Es posible rastrear en la actitud de Ruiz un parentesco con la estética de Pier Paolo Pasolini, quien hizo del pensamiento improcedente una posición como artista e intelectual. Ambos privilegiaron sus inquietudes genuinas antes que las exigencias del entorno. Adaptaron textos literarios difíciles de imaginar en el cine por su complejidad. Ruiz se lanzó con la saga de Proust En busca del tiempo perdido y Pasolini -aún más atrevido- hizo versiones de Edipo rey de Sófocles, El evangelio según san Mateo y el Decamerón de Bocaccio. Los resultados son desiguales, pero el gesto osado los ubica al margen de las tendencias. La revisión del pasado que acometieron no es complaciente, más bien intentaron contrastar la modernidad con las sutilezas y ritos depreciados por el tiempo. Sumergen a los espectadores en atmósferas espesas y narran en episodios equívocos, de enorme fuerza visual.

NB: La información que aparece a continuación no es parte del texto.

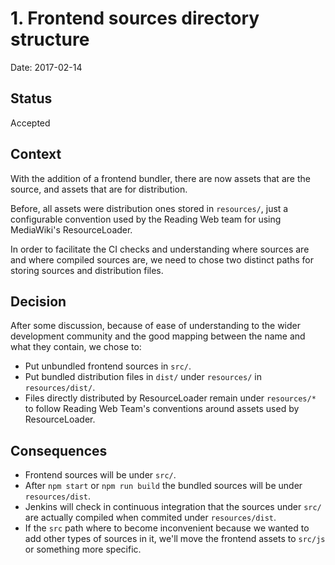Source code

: # 1. Frontend sources directory structure

Date: 2017-02-14

## Status

Accepted

## Context

With the addition of a frontend bundler, there are now assets that are the
source, and assets that are for distribution.

Before, all assets were distribution ones stored in `resources/`, just
a configurable convention used by the Reading Web team for using MediaWiki's
ResourceLoader.

In order to facilitate the CI checks and understanding where sources are and
where compiled sources are, we need to chose two distinct paths for storing
sources and distribution files.

## Decision

After some discussion, because of ease of understanding to the wider
development community and the good mapping between the name and what they
contain, we chose to:

* Put unbundled frontend sources in `src/`.
* Put bundled distribution files in `dist/` under `resources/` in
  `resources/dist/`.
* Files directly distributed by ResourceLoader remain under `resources/*` to
  follow Reading Web Team's conventions around assets used by ResourceLoader.

## Consequences

* Frontend sources will be under `src/`.
* After `npm start` or `npm run build` the bundled sources will be under
  `resources/dist`.
* Jenkins will check in continuous integration that the sources under `src/`
  are actually compiled when commited under `resources/dist`.
* If the `src` path where to become inconvenient because we wanted to add other
  types of sources in it, we'll move the frontend assets to `src/js` or
  something more specific.
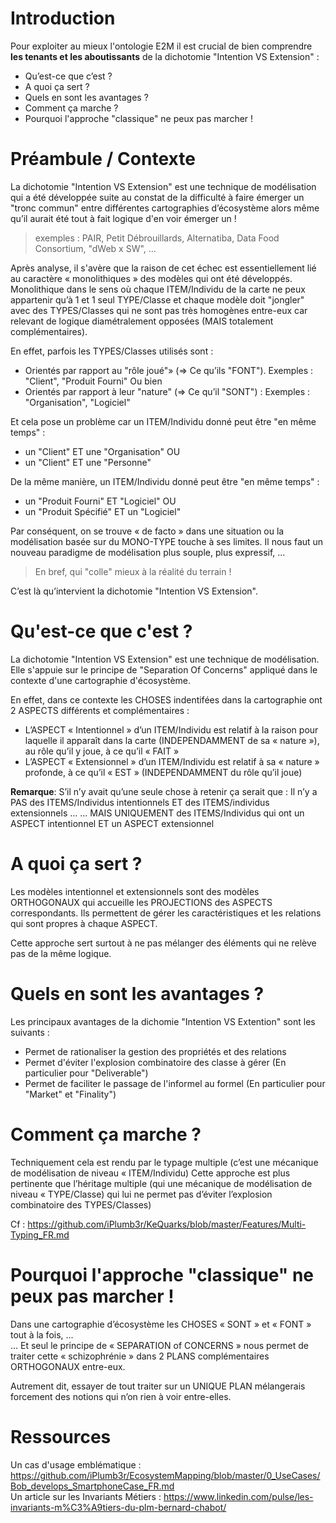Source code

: Introduction
==
Pour exploiter au mieux l'ontologie E2M il est crucial de bien comprendre __les tenants et les aboutissants__ de la dichotomie "Intention VS Extension" : 
* Qu’est-ce que c’est ?
* A quoi ça sert ?
* Quels en sont les avantages ?
* Comment ça marche ?
* Pourquoi l'approche "classique" ne peux pas marcher !

Préambule / Contexte
==
La dichotomie "Intention VS Extension" est une technique de modélisation qui a été développée suite au constat de la difficulté à faire émerger un "tronc commun" entre différentes cartographies d’écosystème alors même qu’il aurait été tout à fait logique d'en voir émerger un !
> exemples : PAIR, Petit Débrouillards, Alternatiba, Data Food Consortium, "dWeb x SW", ...

Après analyse, il s'avère que la raison de cet échec est essentiellement lié au caractère « monolithiques » des modèles qui ont été développés. Monolithique dans le sens où chaque ITEM/Individu de la carte ne peux appartenir qu’à 1 et 1 seul TYPE/Classe et chaque modèle doit "jongler" avec des TYPES/Classes qui ne sont pas très homogènes entre-eux car relevant de logique diamétralement opposées (MAIS totalement complémentaires).

En effet, parfois les TYPES/Classes utilisés sont :
* Orientés par rapport au "rôle joué"» (=> Ce qu’ils "FONT"). Exemples : "Client", "Produit Fourni"
Ou bien
* Orientés par rapport à leur "nature" (=> Ce qu’il "SONT") : Exemples : "Organisation", "Logiciel"

Et cela pose un problème car un ITEM/Individu donné peut être "en même temps" : 
* un "Client" ET une "Organisation" 
OU
* un "Client" ET une "Personne"

De la même manière, un ITEM/Individu donné peut être "en même temps" : 
* un "Produit Fourni" ET "Logiciel" 
OU
* un "Produit Spécifié" ET un "Logiciel"

Par conséquent, on se trouve « de facto » dans une situation ou la modélisation basée sur du MONO-TYPE touche à ses limites.
Il nous faut un nouveau paradigme de modélisation plus souple, plus expressif, ...
> En bref, qui "colle" mieux à la réalité du terrain !

C’est là qu’intervient la dichotomie "Intention VS Extension".

Qu'est-ce que c'est ?
==
La dichotomie "Intention VS Extension" est une technique de modélisation.    
Elle s'appuie sur le principe de "Separation Of Concerns" appliqué dans le contexte d'une cartographie d'écosystème. 

En effet, dans ce contexte les CHOSES indentifées dans la cartographie ont 2 ASPECTS différents et complémentaires : 
* L’ASPECT « Intentionnel » d’un ITEM/Individu est relatif à la raison pour laquelle il apparaît dans la carte (INDEPENDAMMENT de sa « nature »), au rôle qu’il y joue, à ce qu’il « FAIT »
* L’ASPECT « Extensionnel » d’un ITEM/Individu est relatif à sa « nature » profonde, à ce qu’il « EST » (INDEPENDAMMENT du rôle qu’il joue)


__Remarque__:
S’il n’y avait qu’une seule chose à retenir ça serait que :
Il n’y a PAS des ITEMS/Individus intentionnels ET des ITEMS/individus extensionnels ...
... MAIS UNIQUEMENT des ITEMS/Individus qui ont un ASPECT intentionnel ET un ASPECT extensionnel


A quoi ça sert ?
==
Les modèles intentionnel et extensionnels sont des modèles ORTHOGONAUX qui accueille les PROJECTIONS des ASPECTS correspondants. Ils permettent de gérer les caractéristiques et les relations qui sont propres à chaque ASPECT.

Cette approche sert surtout à ne pas mélanger des éléments qui ne relève pas de la même logique.

Quels en sont les avantages ?
==
Les principaux avantages de la dichomie "Intention VS Extention" sont les suivants :
* Permet de rationaliser la gestion des propriétés et des relations
* Permet d'éviter l'explosion combinatoire des classe à gérer (En particulier pour "Deliverable")
* Permet de faciliter le passage de l'informel au formel (En particulier pour "Market" et "Finality")

Comment ça marche ?
==
Techniquement cela est rendu par le typage multiple (c’est une mécanique de modélisation de niveau « ITEM/Individu)
Cette approche est plus pertinente que l’héritage multiple (qui une mécanique de modélisation de niveau « TYPE/Classe) qui lui ne permet pas d’éviter l’explosion combinatoire des TYPES/Classes)

Cf : https://github.com/iPlumb3r/KeQuarks/blob/master/Features/Multi-Typing_FR.md

Pourquoi l'approche "classique" ne peux pas marcher !
==
Dans une cartographie d’écosystème les CHOSES « SONT » et « FONT » tout à la fois, ...   
... Et seul le principe de « SEPARATION of CONCERNS » nous permet de traiter cette « schizophrénie » dans 2 PLANS complémentaires ORTHOGONAUX entre-eux.

Autrement dit, essayer de tout traiter sur un UNIQUE PLAN mélangerais forcement des notions qui n’on rien à voir entre-elles.


Ressources
==

Un cas d'usage emblématique : https://github.com/iPlumb3r/EcosystemMapping/blob/master/0_UseCases/Bob_develops_SmartphoneCase_FR.md   
Un article sur les Invariants Métiers : https://www.linkedin.com/pulse/les-invariants-m%C3%A9tiers-du-plm-bernard-chabot/
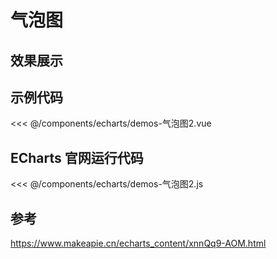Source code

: # 气泡图


## 效果展示


<EChartDemo />
<script setup>
import EChartDemo from '../../../components/echarts/demos-气泡图2.vue'

</script>


## 示例代码

<<< @/components/echarts/demos-气泡图2.vue


## ECharts 官网运行代码

<<< @/components/echarts/demos-气泡图2.js



## 参考 

https://www.makeapie.cn/echarts_content/xnnQq9-AOM.html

Como crítico, Pasolini fue capaz de impugnar al poder en discusiones públicas. Poseía el talento para detectar los mecanismos destinados a enajenar a los pobres seducidos por la frivolidad y la entretención. Una de sus más encendidas polémicas fue su lucha contra la legalización del aborto, a la que se sumó su amiga Natalia Ginzburg. Recibieron con estoicismo el desprecio de sectores cercanos. Eran comunistas incómodos para los suyos. Preferían mantener sus principios, sus discrepancias, a transar con los dueños del lado correcto de la historia.

Observar los deseos propios, seguir su corriente, es una destreza que acarrea soledad. Los impulsos físicos desarman las estrategias, por eso el pudor es una condición de la decencia. Traspasar su límite desconcierta e incomoda, incluso a los más liberales. Es impropio describir con detalle qué nos hace gozar y en qué nos transformamos cuando perdemos el control. En plena eclosión del feminismo apareció La vida sexual de Catherine M., escrito por Catherine Millet. Descolocó al mundo cultural el tono autobiográfico, frío y minucioso, de una mujer que busca con ansia ser un objeto devorado por hombres. La emancipación que expone causó estupor, su concepto de la independencia no coincide con los términos establecidos. Millet confiesa que encuentra el placer siendo dócil, no obstante es una persona con autoridad. Le aburre la seducción, el amor romántico y defiende su postura libertina y masoquista. Rompe los esquemas de la literatura erótica y de la pornografía al enfrentar a los lectores a un carácter apasionado, resistente, que se guía solo por sus instintos y reivindica su animalidad.

Continuó en la línea confesional con Celos, un examen de las pulsiones que se le desatan al encontrar las fotos de la amante de su marido. El morbo que despliega en este texto es estremecedor, quizá sacude más que las orgías y encuentros furtivos y seriales de su primera entrega. Es un tratado sobre la sensación de dolor y exclusión, por lo mismo, no impactó. Era pertinente su repliegue, la instala en una tradición de autores que ejercen el escrutinio consciente de sus fantasías y perversiones.

En los cursos sobre Friedrich Nietzsche que dictaba Pablo Oyarzún estudié la diferencia entre las palabras “intempestiva” e “inoportuna”. Hay una sutileza en esa distinción, son expresiones que se superponen, traducirlas es una osadía. Recuerdo que en una clase se aludió a la carcajada como antídoto para enfrentar el pensamiento aséptico y satisfecho. En otra se abordó el discurrir sobre el estilo y la cultura estéril que Nietzsche abolía. En sus consideraciones impugna la erudición vacua, y cita una frase de Goethe que jamás olvidé: “Yo detesto todo lo que no hace más que instruirme sin aumentar mi actividad y vivificarla inmediatamente”.

Fue en ese tiempo cuando aprendí a situarme al costado, en un sitio con menos ruido, en el que pudiera oír el susurro del lenguaje. Me refiero a los sonidos tenues, ambiguos y temblorosos que expresan el surgimiento de lo desconocido.